Alain may look less human than he has ever looked in this moment, but he’s acting more human than I’ve ever witnessed before in my life.
Fear coats him.
“Are you afraid of me?” I ask, feeling detached from the question.
Needing to hear his answer.
“I am afraid for you, mon ami.”
We look at each other. So much said in one simple glance.
I break the silence; the standoff. “Ekram wishes to use me against Ellie and Hakan,” I tell him. “He wants the Mhachkay throne for himself.”
“That makes sense.” Political machinations are something the spymaster can comprehend.
Black magic consuming the soul of his Kindred, on the other hand, is not something Alain can accept.
“I think,” I say, finding it harder than it should be to say the words. I start again, “I t
hink it’s time.”
A part of me wants to curl up in defeat inside.
Another part, surprisingly, comes alive.
“To Turkey, then?” Alain asks. “Adrianople?”
I nod, then shake my head. Then I lift my nose to the wind like Alain does and send out my senses.
I feel her.
She feels me.
She is waiting.
For two years, my Entwined has hunted me.
Or so I have thought.
But now I wonder.
At any time, she could have caught up to me. This pull I feel, she would also feel.

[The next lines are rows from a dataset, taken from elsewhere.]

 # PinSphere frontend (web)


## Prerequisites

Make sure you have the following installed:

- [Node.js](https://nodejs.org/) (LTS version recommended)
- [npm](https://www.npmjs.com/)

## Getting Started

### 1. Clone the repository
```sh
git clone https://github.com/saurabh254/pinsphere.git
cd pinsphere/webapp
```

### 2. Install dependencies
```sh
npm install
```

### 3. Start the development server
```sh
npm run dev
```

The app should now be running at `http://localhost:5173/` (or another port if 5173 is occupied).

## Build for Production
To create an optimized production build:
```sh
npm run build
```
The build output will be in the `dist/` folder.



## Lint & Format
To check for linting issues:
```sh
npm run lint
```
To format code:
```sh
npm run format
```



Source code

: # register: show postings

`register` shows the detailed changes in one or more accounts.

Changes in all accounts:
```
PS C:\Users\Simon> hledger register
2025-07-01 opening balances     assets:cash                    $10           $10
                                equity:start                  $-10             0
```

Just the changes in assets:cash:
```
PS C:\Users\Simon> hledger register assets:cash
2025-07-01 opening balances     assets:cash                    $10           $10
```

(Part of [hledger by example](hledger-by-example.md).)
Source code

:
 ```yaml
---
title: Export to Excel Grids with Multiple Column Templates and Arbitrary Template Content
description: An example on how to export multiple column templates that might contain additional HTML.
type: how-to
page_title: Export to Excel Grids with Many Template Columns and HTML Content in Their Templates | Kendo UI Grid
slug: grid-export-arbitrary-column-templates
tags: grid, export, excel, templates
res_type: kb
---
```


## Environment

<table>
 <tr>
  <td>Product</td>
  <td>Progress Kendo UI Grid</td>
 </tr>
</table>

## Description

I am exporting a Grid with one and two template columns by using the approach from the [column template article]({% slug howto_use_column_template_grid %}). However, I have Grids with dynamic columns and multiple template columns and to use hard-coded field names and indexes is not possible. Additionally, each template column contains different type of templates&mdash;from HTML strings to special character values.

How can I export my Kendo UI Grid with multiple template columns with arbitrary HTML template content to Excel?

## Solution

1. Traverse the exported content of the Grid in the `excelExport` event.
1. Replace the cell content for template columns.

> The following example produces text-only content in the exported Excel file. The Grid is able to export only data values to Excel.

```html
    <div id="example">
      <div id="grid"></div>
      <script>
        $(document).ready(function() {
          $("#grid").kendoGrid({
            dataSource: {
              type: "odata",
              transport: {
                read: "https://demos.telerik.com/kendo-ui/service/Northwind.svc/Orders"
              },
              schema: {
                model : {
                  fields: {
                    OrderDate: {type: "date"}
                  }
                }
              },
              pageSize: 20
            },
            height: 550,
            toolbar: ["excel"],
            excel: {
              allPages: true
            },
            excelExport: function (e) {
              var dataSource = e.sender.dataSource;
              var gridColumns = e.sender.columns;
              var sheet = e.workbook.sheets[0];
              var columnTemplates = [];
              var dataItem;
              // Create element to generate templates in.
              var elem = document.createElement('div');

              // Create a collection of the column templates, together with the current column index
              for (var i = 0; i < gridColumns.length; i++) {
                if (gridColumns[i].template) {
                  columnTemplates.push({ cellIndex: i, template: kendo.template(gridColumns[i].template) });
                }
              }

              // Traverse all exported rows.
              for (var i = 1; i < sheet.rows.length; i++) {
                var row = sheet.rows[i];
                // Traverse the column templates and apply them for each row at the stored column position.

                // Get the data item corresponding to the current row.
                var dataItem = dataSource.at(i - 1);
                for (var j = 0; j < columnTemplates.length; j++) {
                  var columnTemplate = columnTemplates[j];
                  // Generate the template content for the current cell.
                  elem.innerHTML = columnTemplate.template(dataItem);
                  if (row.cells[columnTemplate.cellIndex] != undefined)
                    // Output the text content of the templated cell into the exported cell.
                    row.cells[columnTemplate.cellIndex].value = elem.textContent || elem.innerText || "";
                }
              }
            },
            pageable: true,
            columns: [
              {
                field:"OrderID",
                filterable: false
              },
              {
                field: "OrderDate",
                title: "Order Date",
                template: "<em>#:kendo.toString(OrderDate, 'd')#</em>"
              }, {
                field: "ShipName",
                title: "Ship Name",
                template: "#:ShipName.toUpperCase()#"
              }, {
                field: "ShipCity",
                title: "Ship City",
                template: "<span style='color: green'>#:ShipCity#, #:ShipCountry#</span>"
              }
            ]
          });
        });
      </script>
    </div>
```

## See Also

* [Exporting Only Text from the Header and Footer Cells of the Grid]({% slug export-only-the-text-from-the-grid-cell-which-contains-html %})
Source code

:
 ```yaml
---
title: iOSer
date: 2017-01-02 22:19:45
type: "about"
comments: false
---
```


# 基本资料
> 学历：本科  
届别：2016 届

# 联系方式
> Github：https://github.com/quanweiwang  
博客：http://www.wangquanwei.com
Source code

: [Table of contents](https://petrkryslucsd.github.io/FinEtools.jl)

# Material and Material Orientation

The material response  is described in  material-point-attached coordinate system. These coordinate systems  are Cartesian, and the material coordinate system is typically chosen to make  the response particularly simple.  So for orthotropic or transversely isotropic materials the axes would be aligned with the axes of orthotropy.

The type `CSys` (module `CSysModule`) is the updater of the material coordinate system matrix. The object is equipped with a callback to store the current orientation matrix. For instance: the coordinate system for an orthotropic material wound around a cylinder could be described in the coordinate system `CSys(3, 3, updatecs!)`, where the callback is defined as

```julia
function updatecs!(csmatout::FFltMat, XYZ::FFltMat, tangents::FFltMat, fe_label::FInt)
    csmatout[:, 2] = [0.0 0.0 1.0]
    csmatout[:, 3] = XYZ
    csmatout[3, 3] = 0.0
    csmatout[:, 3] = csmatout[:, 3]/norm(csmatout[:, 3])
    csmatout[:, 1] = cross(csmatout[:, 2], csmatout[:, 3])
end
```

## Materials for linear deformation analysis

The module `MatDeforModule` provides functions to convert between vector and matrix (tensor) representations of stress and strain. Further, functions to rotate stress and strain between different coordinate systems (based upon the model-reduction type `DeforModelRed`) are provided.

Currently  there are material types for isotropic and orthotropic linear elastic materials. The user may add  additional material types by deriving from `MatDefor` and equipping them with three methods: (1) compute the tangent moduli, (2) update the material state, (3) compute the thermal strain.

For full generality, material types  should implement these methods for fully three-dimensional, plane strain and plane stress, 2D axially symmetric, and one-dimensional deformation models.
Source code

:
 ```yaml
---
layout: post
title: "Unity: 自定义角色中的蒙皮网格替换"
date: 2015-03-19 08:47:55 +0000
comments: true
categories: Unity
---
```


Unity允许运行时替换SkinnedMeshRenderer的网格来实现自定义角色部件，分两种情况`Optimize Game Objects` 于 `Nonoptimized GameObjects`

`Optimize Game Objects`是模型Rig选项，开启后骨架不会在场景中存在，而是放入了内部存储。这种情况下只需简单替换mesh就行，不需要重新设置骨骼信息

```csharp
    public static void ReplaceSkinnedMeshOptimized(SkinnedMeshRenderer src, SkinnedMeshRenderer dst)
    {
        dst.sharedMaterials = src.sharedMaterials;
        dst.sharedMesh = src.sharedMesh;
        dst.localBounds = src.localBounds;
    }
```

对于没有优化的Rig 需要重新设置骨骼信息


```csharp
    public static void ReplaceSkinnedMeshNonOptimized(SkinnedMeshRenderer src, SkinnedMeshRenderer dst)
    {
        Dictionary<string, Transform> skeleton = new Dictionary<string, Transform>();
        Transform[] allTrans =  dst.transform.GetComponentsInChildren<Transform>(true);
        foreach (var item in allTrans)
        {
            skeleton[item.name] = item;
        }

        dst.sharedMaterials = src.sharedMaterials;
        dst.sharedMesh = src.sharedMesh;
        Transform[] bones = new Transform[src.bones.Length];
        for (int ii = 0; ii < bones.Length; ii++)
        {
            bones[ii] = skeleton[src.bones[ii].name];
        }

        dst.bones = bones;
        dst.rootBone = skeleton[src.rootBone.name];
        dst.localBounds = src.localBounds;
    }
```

No, Zahra has trailed me, to be sure, but not hunted me like Ekram did tonight.
She has been waiting. Watching. Warding, perhaps.
Like Alain, she wishes to protect me.
Unlike Alain, she has allowed me to find my feet first.
Maybe I’m too hard on the spymaster, for kindred-joinings require physical contact to remain healthy. That’s why we touch. Why Alain reaches for me every time he catches up to me.
Why I let him catch up to me at all.
The spymaster has taught me well; I know how to hide. Even from him.
But we are kindred-joined. So, I come out of hiding long enough for him to find me.
That way, we survive.
And now…now, I must come out of hiding for my Entwined.
No. Not just for my Entwined.
I come out of hiding for Ellie. For my twin.
For something is rotten in the Mhachkay line, and I fear neither Ellie nor Hakan are aware of it. How that could be, I don’t know. But Ekram’s thoughts revealed a belief in his ruse; a surety that he’s safe from the punishment his Kral would mete out if only he knew what the Mhachkay betrayer has planned.
And what Ekram has planned is not for the faint of heart. It involves stakes in the ground and bodies impaled upon them, left out for the sun to burn. I think, perhaps, Ekram fancies himself a Count Dracula copycat.
I would laugh at that if I weren’t so concerned.
I let out a breath of air and turn to face my Kindred.
It’s time to step out of the shadows and stop running.